Plain-text document sources

● ● ●

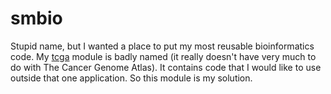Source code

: smbio
=====

Stupid name, but I wanted a place to put my most reusable bioinformatics code.
My [tcga](https://github.com/brenns10/tcga) module is badly named (it really
doesn't have very much to do with The Cancer Genome Atlas).  It contains code
that I would like to use outside that one application.  So this module is my
solution.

● ● ●

Task prompt
Every line in the data that holds "module" should be copied out.

Result of this task
My [tcga](https://github.com/brenns10/tcga) module is badly named (it really
that I would like to use outside that one application.  So this module is my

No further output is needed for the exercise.